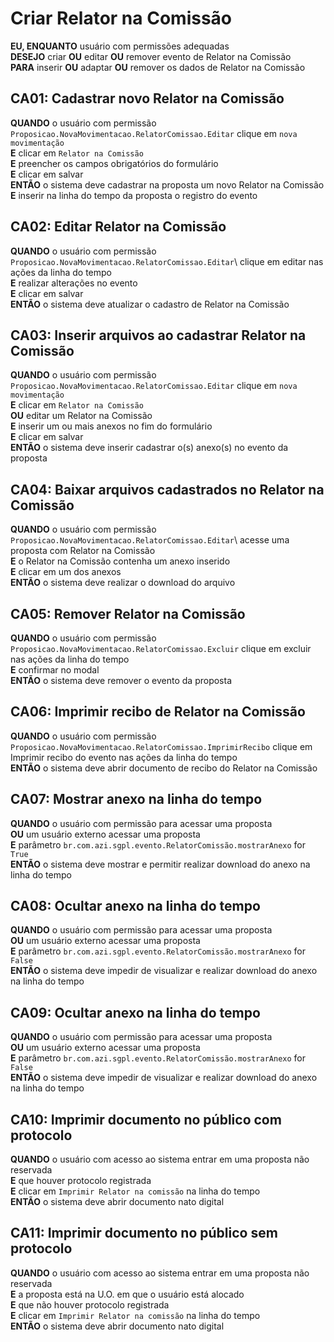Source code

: # Criar Relator na Comissão

**EU, ENQUANTO** usuário com permissões adequadas\
**DESEJO** criar **OU** editar **OU** remover evento de Relator na Comissão\
**PARA** inserir **OU** adaptar **OU** remover os dados de Relator na Comissão

## CA01: Cadastrar novo Relator na Comissão

**QUANDO** o usuário com permissão `Proposicao.NovaMovimentacao.RelatorComissao.Editar` clique em `nova movimentação`\
**E** clicar em `Relator na Comissão`\
**E** preencher os campos obrigatórios do formulário\
**E** clicar em salvar\
**ENTÃO** o sistema deve cadastrar na proposta um novo Relator na Comissão\
**E** inserir na linha do tempo da proposta o registro do evento

## CA02: Editar Relator na Comissão

**QUANDO** o usuário com permissão `Proposicao.NovaMovimentacao.RelatorComissao.Editar`\ clique em editar nas ações da linha do tempo\
**E** realizar alterações no evento\
**E** clicar em salvar\
**ENTÃO** o sistema deve atualizar o cadastro de Relator na Comissão

## CA03: Inserir arquivos ao cadastrar Relator na Comissão

**QUANDO** o usuário com permissão `Proposicao.NovaMovimentacao.RelatorComissao.Editar` clique em `nova movimentação`\
**E** clicar em `Relator na Comissão`\
**OU** editar um Relator na Comissão\
**E** inserir um ou mais anexos no fim do formulário\
**E** clicar em salvar\
**ENTÃO** o sistema deve inserir cadastrar o(s) anexo(s) no evento da proposta

## CA04: Baixar arquivos cadastrados no Relator na Comissão

**QUANDO** o usuário com permissão `Proposicao.NovaMovimentacao.RelatorComissao.Editar`\ acesse uma proposta com Relator na Comissão\
**E** o Relator na Comissão contenha um anexo inserido\
**E** clicar em um dos anexos\
**ENTÃO** o sistema deve realizar o download do arquivo

## CA05: Remover Relator na Comissão

**QUANDO** o usuário com permissão `Proposicao.NovaMovimentacao.RelatorComissao.Excluir` clique em excluir nas ações da linha do tempo\
**E** confirmar no modal\
**ENTÃO** o sistema deve remover o evento da proposta

## CA06: Imprimir recibo de Relator na Comissão

**QUANDO** o usuário com permissão `Proposicao.NovaMovimentacao.RelatorComissao.ImprimirRecibo` clique em Imprimir recibo do evento nas ações da linha do tempo\
**ENTÃO** o sistema deve abrir documento de recibo do Relator na Comissão

## CA07: Mostrar anexo na linha do tempo

**QUANDO** o usuário com permissão para acessar uma proposta\
**OU** um usuário externo acessar uma proposta\
**E** parâmetro `br.com.azi.sgpl.evento.RelatorComissão.mostrarAnexo` for `True`\
**ENTÃO** o sistema deve mostrar e permitir realizar download do anexo na linha do tempo

## CA08: Ocultar anexo na linha do tempo

**QUANDO** o usuário com permissão para acessar uma proposta\
**OU** um usuário externo acessar uma proposta\
**E** parâmetro `br.com.azi.sgpl.evento.RelatorComissão.mostrarAnexo` for `False`\
**ENTÃO** o sistema deve impedir de visualizar e realizar download do anexo na linha do tempo

## CA09: Ocultar anexo na linha do tempo

**QUANDO** o usuário com permissão para acessar uma proposta\
**OU** um usuário externo acessar uma proposta\
**E** parâmetro `br.com.azi.sgpl.evento.RelatorComissão.mostrarAnexo` for `False`\
**ENTÃO** o sistema deve impedir de visualizar e realizar download do anexo na linha do tempo

## CA10: Imprimir documento no público com protocolo

**QUANDO** o usuário com acesso ao sistema entrar em uma proposta não reservada\
**E** que houver protocolo registrada\
**E** clicar em `Imprimir Relator na comissão` na linha do tempo\
**ENTÃO** o sistema deve abrir documento nato digital

## CA11: Imprimir documento no público sem protocolo

**QUANDO** o usuário com acesso ao sistema entrar em uma proposta não reservada\
**E** a proposta está na U.O. em que o usuário está alocado\
**E** que não houver protocolo registrada\
**E** clicar em `Imprimir Relator na comissão` na linha do tempo\
**ENTÃO** o sistema deve abrir documento nato digital
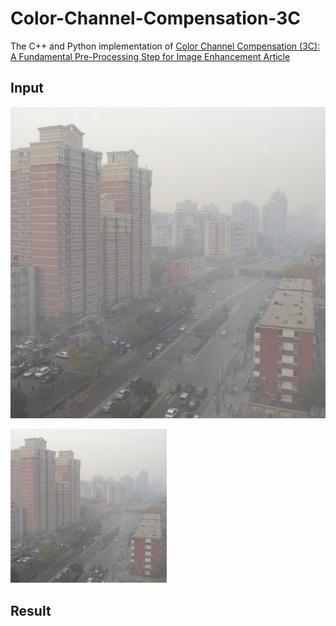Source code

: # Color-Channel-Compensation-3C
The C++ and Python implementation of [Color Channel Compensation (3C): A Fundamental Pre-Processing Step for Image Enhancement Article](https://ieeexplore.ieee.org/stamp/stamp.jsp?tp=&arnumber=8901447)


## Input
![alt text][Input]

[Input]: https://github.com/batuhanberkayaydin/Color-Channel-Compensation-3C/blob/main/inputs/test_image.jpg "Input"
[<img src="https://github.com/batuhanberkayaydin/Color-Channel-Compensation-3C/blob/main/inputs/test_image.jpg" width="250"/>](image.png)
## Result
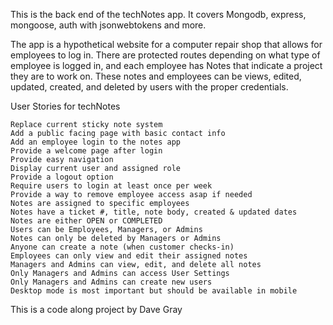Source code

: This is the back end of the techNotes app. It covers Mongodb, express, mongoose, auth with jsonwebtokens and more.

The app is a hypothetical website for a computer repair shop that allows for employees to log in. There are protected routes depending on what type of employee is logged in, and each employee has Notes that indicate a project they are to work on. These notes and employees can be views, edited, updated, created, and deleted by users with the proper credentials.

User Stories for techNotes

    Replace current sticky note system
    Add a public facing page with basic contact info
    Add an employee login to the notes app
    Provide a welcome page after login
    Provide easy navigation
    Display current user and assigned role
    Provide a logout option
    Require users to login at least once per week
    Provide a way to remove employee access asap if needed
    Notes are assigned to specific employees
    Notes have a ticket #, title, note body, created & updated dates
    Notes are either OPEN or COMPLETED
    Users can be Employees, Managers, or Admins
    Notes can only be deleted by Managers or Admins
    Anyone can create a note (when customer checks-in)
    Employees can only view and edit their assigned notes
    Managers and Admins can view, edit, and delete all notes
    Only Managers and Admins can access User Settings
    Only Managers and Admins can create new users
    Desktop mode is most important but should be available in mobile


This is a code along project by Dave Gray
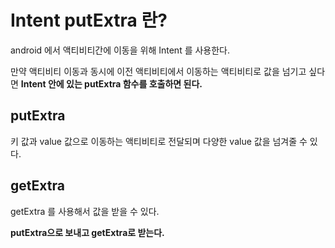 # Intent putExtra 란?

android 에서 액티비티간에 이동을 위해 Intent 를 사용한다.

만약 액티비티 이동과 동시에 이전 액티비티에서 이동하는 액티비티로 값을 넘기고 싶다면 <b>Intent 안에 있는 putExtra 함수를 호출하면 된다.</b>

## putExtra
키 값과 value 값으로 이동하는 액티비티로 전달되며 다양한 value 값을 넘겨줄 수 있다.

## getExtra
getExtra 를 사용해서 값을 받을 수 있다.

<b>putExtra으로 보내고 getExtra로 받는다.</b>
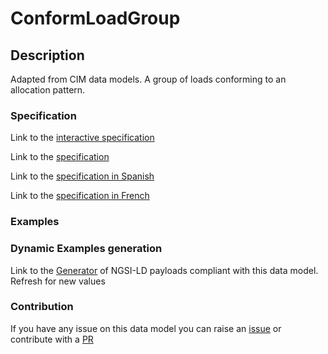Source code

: # ConformLoadGroup

## Description 

Adapted from CIM data models. A group of loads conforming to an allocation pattern.
### Specification

Link to the [interactive specification](https://swagger.lab.fiware.org/?url=https://smart-data-models.github.io/dataModel.EnergyCIM/ConformLoadGroup/swagger.yaml)

Link to the [specification](https://smart-data-models.github.io/dataModel.EnergyCIM/ConformLoadGroup/doc/spec.md)

Link to the [specification in Spanish](https://smart-data-models.github.io/dataModel.EnergyCIM/ConformLoadGroup/doc/spec_ES.md)

Link to the [specification in French](https://smart-data-models.github.io/dataModel.EnergyCIM/ConformLoadGroup/doc/spec_FR.md)
### Examples
### Dynamic Examples generation

Link to the [Generator](https://smartdatamodels.org/extra/ngsi-ld_generator_v0.91.php?schemaUrl=https://raw.githubusercontent.com/smart-data-models/dataModel.EnergyCIM/master/ConformLoadGroup/schema.json&email=info@smartdatamodels.org) of NGSI-LD payloads compliant with this data model. Refresh for new values
### Contribution

 If you have any issue on this data model you can raise an [issue](https://github.com/smart-data-models/dataModel.EnergyCIM/issues)  or contribute with a [PR](https://github.com/smart-data-models/dataModel.EnergyCIM/pulls)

------------------------

▶ _Action item_
Gather each line of the listing that holds the string "access".

▶ _Task answer_
    Provide a way to remove employee access asap if needed
    Only Managers and Admins can access User Settings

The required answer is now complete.